The deal, which sets emission reduction, renewable energy and energy efficiency targets will impact companies that will be subject to the EU Emission Trading Scheme (EU ETS) from 2013 onwards as well as to stakeholders involved in the renewable energy sector or likely to be affected by the proposed energy efficiency measures.

Overview

The deal reached by the EU Council sets the following 3 targets for the EU:

  • a 20% reduction in the EU’s greenhouse gases (GHGs) emissions by 2020 compared to 1990 levels;
  • 20% of the EU’s energy consumption to come from renewables by 2020 (as we recently reported);
  • a 20% increase in energy efficiency within the EU by 2020.

Full auctioning for power sector - derogations

Last minute changes were made to the proposed reform of the EU ETS for Phase 3 (2013 onwards). The Commission’s original proposal was for the power sector to acquire 100% of its required emission allowances (“EUAs”) through auctioning. However, under the latest deal, power plants in EU states heavily reliant on fossil fuels, such as Poland, will be required to purchase only 30% of their required allowances through auctioning in 2013 and will only be required to purchase 100% of their required allowances from 2020.

Carbon leakage

The deal also envisages that derogations from the EU ETS will be granted to industrial sectors, where there is a risk that EU ETS compliance costs may result in plants and jobs being relocated outside the EU in countries which do not have similar emission reduction targets (the so-called risk of “carbon leakage”). The Commission will now have to carry out an analysis to determine which sectors may be at risk from carbon leakage and should be granted derogations.

Other decisions

Other decisions regarding the EU ETS include:

  • 12% of the EU ETS revenues in Phase 3 will go into a so-called “solidarity fund”, to assist the EU’s poorer Member States to modernise their heavy industry;
  • a certain amount of free emission allowances will be granted to 12 demonstration carbon capture and storage (CCS) projects (details on the exact figures should shortly be released);and
  • a certain proportion of the proposed emission reduction targets will be realisable by purchasing emission reduction credits from clean energy projects in third countries, such as the Clean Development Mechanism projects that have been set up in recent years under the Kyoto Protocol.

Link with United Nations climate talks

The EU Council reached its climate change deal on the final day of the United Nations Framework Convention on Climate Change (UNFCCC) talks in Poznan, where talks were being held to pave the way for a successor treaty to the Kyoto Protocol to be agreed in Copenhagen in December 2009.

The Council made clear that the progress of UNFCCC negotiations would have an impact on the EU’s climate change package by keeping the Commission’s original proposal to increase the EU’s GHG emission reduction objectives from 20 to 30%, should an ambitious global climate change deal be signed in Copenhagen and as long as other developed economies take on similar emission reduction targets.
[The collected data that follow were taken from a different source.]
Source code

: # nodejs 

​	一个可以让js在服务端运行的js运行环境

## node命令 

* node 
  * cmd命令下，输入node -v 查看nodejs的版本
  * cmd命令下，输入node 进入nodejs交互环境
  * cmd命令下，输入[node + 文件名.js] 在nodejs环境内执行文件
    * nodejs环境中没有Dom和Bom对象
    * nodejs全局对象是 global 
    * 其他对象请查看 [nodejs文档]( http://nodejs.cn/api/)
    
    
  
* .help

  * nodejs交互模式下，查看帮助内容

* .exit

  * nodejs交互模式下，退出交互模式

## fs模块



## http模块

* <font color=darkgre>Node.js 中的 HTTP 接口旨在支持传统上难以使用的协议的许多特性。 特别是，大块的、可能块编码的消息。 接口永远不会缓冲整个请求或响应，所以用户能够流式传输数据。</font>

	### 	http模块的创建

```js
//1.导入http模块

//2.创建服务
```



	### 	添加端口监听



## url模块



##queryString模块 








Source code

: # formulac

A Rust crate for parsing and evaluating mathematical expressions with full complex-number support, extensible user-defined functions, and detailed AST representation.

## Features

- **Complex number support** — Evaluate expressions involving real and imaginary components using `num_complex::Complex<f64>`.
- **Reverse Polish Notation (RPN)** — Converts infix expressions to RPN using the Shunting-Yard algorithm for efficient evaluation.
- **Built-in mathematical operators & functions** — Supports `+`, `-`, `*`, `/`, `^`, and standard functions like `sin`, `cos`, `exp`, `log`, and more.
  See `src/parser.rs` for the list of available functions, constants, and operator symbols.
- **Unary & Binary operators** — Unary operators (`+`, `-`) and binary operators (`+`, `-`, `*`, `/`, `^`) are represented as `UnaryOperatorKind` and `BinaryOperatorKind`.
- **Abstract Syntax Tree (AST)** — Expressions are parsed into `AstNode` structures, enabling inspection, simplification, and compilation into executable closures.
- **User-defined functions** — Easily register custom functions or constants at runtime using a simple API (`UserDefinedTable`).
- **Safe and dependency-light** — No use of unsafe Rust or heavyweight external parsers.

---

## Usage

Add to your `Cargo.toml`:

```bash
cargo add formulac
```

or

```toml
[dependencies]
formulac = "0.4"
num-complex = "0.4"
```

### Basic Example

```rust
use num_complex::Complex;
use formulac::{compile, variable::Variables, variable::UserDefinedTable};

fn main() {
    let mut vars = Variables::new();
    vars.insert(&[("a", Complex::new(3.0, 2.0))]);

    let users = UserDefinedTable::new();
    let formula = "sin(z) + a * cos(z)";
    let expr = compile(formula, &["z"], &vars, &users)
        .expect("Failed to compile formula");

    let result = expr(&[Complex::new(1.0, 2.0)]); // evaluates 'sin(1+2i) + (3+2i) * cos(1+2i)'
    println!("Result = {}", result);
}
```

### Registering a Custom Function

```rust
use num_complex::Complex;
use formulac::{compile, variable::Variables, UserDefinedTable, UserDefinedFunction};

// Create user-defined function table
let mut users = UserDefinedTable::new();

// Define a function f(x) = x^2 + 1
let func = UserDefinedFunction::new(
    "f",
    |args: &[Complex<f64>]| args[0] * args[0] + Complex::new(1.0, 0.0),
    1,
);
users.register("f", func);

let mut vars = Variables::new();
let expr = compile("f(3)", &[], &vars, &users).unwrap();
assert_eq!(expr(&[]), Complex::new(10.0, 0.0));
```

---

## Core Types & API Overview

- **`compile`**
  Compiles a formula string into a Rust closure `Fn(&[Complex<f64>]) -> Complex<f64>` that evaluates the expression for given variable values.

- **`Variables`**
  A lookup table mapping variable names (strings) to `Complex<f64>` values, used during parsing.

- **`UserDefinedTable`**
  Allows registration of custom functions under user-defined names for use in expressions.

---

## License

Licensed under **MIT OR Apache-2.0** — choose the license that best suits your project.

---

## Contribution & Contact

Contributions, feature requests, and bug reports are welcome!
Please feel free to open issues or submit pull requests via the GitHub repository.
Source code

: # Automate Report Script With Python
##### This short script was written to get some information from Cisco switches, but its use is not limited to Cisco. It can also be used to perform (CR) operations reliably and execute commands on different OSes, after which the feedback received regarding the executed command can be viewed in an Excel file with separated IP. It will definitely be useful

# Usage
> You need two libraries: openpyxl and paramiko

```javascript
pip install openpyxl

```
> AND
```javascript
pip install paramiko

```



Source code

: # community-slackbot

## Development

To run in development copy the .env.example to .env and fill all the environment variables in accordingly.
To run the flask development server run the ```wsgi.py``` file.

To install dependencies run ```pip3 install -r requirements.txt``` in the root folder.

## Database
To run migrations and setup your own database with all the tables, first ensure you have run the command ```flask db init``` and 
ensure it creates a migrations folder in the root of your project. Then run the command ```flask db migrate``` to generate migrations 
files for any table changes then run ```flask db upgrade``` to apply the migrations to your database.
To this end, the Council has required the Commission to prepare a report for March 2010 analysing the results of the Copenhagen agreement and setting out whether or not the EU’s emission reduction objectives should be increased.

Next steps

Prior to becoming law, the Council’s climate change deal (which includes several draft directives) has to be reviewed this week by the European Parliament as part of the co-decision procedure, which may still propose some amendments to the deal.